» Assignment
The pictures are to be left out when the listing below is reproduced word for word.

» Given information
———

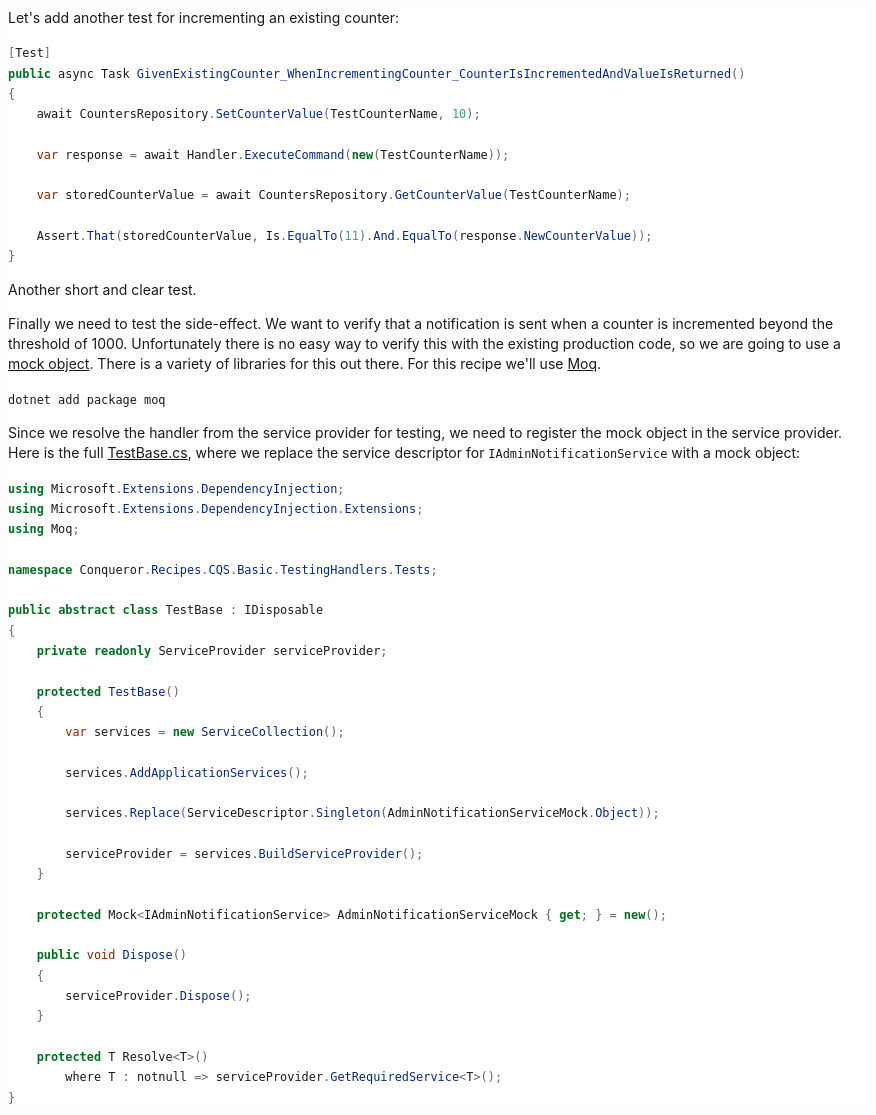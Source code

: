 Let's add another test for incrementing an existing counter:

```cs
[Test]
public async Task GivenExistingCounter_WhenIncrementingCounter_CounterIsIncrementedAndValueIsReturned()
{
    await CountersRepository.SetCounterValue(TestCounterName, 10);

    var response = await Handler.ExecuteCommand(new(TestCounterName));

    var storedCounterValue = await CountersRepository.GetCounterValue(TestCounterName);

    Assert.That(storedCounterValue, Is.EqualTo(11).And.EqualTo(response.NewCounterValue));
}
```

Another short and clear test.

Finally we need to test the side-effect. We want to verify that a notification is sent when a counter is incremented beyond the threshold of 1000. Unfortunately there is no easy way to verify this with the existing production code, so we are going to use a [mock object](https://en.wikipedia.org/wiki/Mock_object). There is a variety of libraries for this out there. For this recipe we'll use [Moq](https://github.com/moq/moq4).

```sh
dotnet add package moq
```

Since we resolve the handler from the service provider for testing, we need to register the mock object in the service provider. Here is the full [TestBase.cs](Conqueror.Recipes.CQS.Basic.TestingHandlers.Tests/TestBase.cs), where we replace the service descriptor for `IAdminNotificationService` with a mock object:

```cs
using Microsoft.Extensions.DependencyInjection;
using Microsoft.Extensions.DependencyInjection.Extensions;
using Moq;

namespace Conqueror.Recipes.CQS.Basic.TestingHandlers.Tests;

public abstract class TestBase : IDisposable
{
    private readonly ServiceProvider serviceProvider;

    protected TestBase()
    {
        var services = new ServiceCollection();

        services.AddApplicationServices();

        services.Replace(ServiceDescriptor.Singleton(AdminNotificationServiceMock.Object));

        serviceProvider = services.BuildServiceProvider();
    }

    protected Mock<IAdminNotificationService> AdminNotificationServiceMock { get; } = new();

    public void Dispose()
    {
        serviceProvider.Dispose();
    }

    protected T Resolve<T>()
        where T : notnull => serviceProvider.GetRequiredService<T>();
}
```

———

» Exercise output
Source code

: Let's add another test for incrementing an existing counter:

```cs
[Test]
public async Task GivenExistingCounter_WhenIncrementingCounter_CounterIsIncrementedAndValueIsReturned()
{
    await CountersRepository.SetCounterValue(TestCounterName, 10);

    var response = await Handler.ExecuteCommand(new(TestCounterName));

    var storedCounterValue = await CountersRepository.GetCounterValue(TestCounterName);

    Assert.That(storedCounterValue, Is.EqualTo(11).And.EqualTo(response.NewCounterValue));
}
```

Another short and clear test.

Finally we need to test the side-effect. We want to verify that a notification is sent when a counter is incremented beyond the threshold of 1000. Unfortunately there is no easy way to verify this with the existing production code, so we are going to use a [mock object](https://en.wikipedia.org/wiki/Mock_object). There is a variety of libraries for this out there. For this recipe we'll use [Moq](https://github.com/moq/moq4).

```sh
dotnet add package moq
```

Since we resolve the handler from the service provider for testing, we need to register the mock object in the service provider. Here is the full [TestBase.cs](Conqueror.Recipes.CQS.Basic.TestingHandlers.Tests/TestBase.cs), where we replace the service descriptor for `IAdminNotificationService` with a mock object:

```cs
using Microsoft.Extensions.DependencyInjection;
using Microsoft.Extensions.DependencyInjection.Extensions;
using Moq;

namespace Conqueror.Recipes.CQS.Basic.TestingHandlers.Tests;

public abstract class TestBase : IDisposable
{
    private readonly ServiceProvider serviceProvider;

    protected TestBase()
    {
        var services = new ServiceCollection();

        services.AddApplicationServices();

        services.Replace(ServiceDescriptor.Singleton(AdminNotificationServiceMock.Object));

        serviceProvider = services.BuildServiceProvider();
    }

    protected Mock<IAdminNotificationService> AdminNotificationServiceMock { get; } = new();

    public void Dispose()
    {
        serviceProvider.Dispose();
    }

    protected T Resolve<T>()
        where T : notnull => serviceProvider.GetRequiredService<T>();
}
```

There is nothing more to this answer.